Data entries

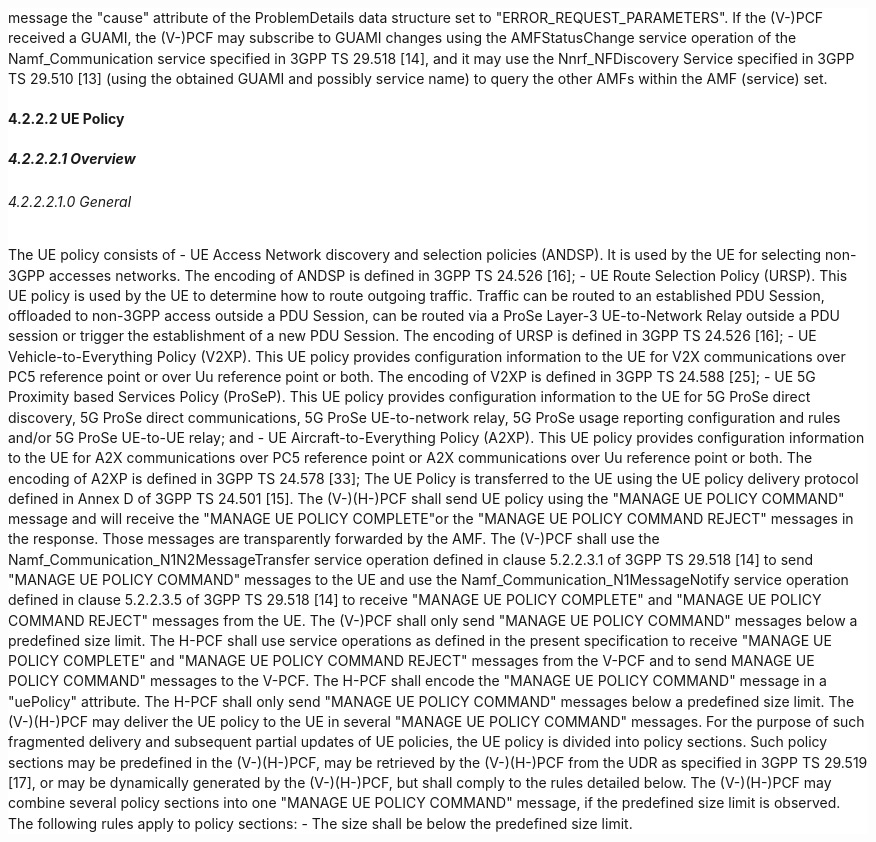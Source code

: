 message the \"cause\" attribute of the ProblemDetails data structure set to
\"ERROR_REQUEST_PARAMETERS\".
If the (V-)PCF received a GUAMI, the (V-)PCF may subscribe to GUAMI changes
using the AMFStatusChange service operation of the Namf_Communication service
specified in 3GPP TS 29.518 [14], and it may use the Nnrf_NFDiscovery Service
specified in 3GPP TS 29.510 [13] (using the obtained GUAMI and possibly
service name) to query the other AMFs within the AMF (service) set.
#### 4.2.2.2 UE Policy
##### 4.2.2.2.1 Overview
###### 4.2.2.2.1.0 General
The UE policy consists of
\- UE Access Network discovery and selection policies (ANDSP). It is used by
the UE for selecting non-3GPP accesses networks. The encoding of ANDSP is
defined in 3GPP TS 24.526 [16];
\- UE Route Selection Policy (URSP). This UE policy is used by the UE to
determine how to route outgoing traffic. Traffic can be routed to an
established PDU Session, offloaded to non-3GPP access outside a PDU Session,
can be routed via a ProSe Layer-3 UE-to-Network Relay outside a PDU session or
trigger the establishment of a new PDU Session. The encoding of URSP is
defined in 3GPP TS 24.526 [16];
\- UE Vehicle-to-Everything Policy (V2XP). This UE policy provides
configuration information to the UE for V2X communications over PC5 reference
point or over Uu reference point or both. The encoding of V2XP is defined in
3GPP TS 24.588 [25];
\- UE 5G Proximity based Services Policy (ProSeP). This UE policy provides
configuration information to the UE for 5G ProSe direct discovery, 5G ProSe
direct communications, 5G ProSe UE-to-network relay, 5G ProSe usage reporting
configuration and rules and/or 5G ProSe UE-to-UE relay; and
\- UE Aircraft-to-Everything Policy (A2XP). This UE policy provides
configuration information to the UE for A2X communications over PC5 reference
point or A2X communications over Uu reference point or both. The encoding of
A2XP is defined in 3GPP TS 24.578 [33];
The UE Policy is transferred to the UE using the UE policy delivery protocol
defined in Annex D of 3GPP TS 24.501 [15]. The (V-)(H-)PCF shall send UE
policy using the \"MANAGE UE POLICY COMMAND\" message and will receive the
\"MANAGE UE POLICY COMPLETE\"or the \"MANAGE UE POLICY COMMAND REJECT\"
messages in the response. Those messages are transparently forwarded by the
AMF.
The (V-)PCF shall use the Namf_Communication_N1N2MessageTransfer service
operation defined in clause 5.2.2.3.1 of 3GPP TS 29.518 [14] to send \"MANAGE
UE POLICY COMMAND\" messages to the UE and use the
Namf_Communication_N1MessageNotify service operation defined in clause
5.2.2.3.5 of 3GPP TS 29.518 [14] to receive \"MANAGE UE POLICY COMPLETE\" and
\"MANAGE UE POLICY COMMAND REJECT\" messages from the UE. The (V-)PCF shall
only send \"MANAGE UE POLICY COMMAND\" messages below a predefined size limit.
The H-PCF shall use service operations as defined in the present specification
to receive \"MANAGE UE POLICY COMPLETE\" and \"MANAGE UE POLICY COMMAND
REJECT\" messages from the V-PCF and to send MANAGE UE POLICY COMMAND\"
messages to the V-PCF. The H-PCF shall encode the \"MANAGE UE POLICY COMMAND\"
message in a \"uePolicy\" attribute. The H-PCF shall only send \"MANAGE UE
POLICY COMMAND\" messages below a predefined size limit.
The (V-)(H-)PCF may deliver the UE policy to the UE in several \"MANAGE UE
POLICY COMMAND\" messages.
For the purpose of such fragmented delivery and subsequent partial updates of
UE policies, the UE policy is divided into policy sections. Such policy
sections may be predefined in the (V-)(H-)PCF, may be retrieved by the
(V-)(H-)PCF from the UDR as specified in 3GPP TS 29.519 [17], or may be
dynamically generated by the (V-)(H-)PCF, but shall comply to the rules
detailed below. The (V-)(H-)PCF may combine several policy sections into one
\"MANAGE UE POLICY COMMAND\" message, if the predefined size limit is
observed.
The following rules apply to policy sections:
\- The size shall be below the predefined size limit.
---
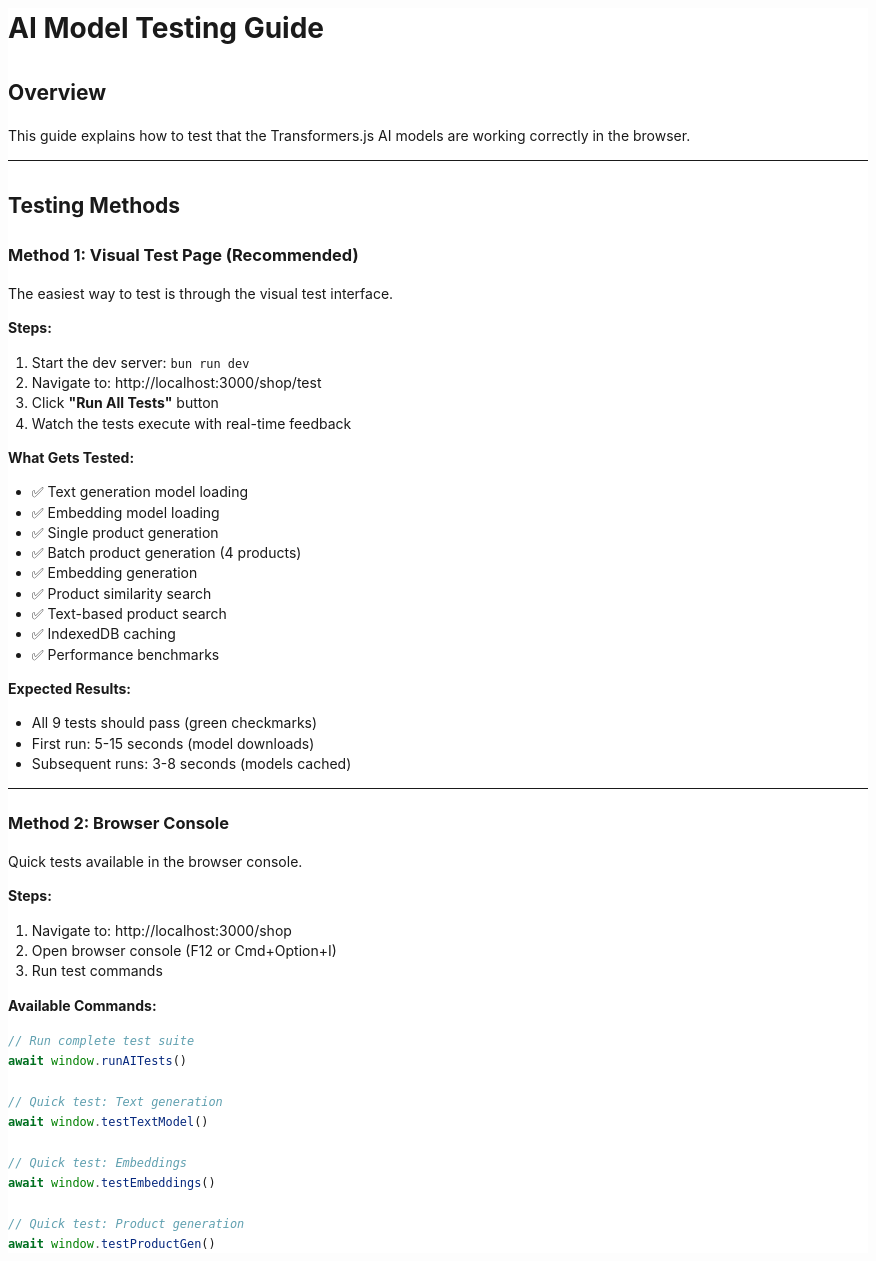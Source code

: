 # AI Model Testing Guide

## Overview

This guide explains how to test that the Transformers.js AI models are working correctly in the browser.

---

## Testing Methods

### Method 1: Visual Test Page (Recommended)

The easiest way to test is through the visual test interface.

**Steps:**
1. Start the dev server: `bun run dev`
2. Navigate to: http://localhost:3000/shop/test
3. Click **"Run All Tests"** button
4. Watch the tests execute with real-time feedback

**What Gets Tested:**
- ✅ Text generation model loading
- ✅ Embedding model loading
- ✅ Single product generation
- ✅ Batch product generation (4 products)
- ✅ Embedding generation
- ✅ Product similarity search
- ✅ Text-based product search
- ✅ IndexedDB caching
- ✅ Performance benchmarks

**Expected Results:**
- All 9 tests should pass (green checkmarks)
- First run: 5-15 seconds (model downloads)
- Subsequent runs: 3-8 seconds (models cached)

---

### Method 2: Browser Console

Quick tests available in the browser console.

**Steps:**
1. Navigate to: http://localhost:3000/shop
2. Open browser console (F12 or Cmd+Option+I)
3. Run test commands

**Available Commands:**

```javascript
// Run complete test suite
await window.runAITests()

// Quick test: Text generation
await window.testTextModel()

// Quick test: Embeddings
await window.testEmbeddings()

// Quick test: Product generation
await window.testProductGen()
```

## [What you should do]
An exact copy of the lines above, from the one containing "the UE for selecting" through the one containing "established PDU Session, offloaded", is the whole of the answer.

## [Expected answer]
the UE for selecting non-3GPP accesses networks. The encoding of ANDSP is
defined in 3GPP TS 24.526 [16];
\- UE Route Selection Policy (URSP). This UE policy is used by the UE to
determine how to route outgoing traffic. Traffic can be routed to an
established PDU Session, offloaded to non-3GPP access outside a PDU Session,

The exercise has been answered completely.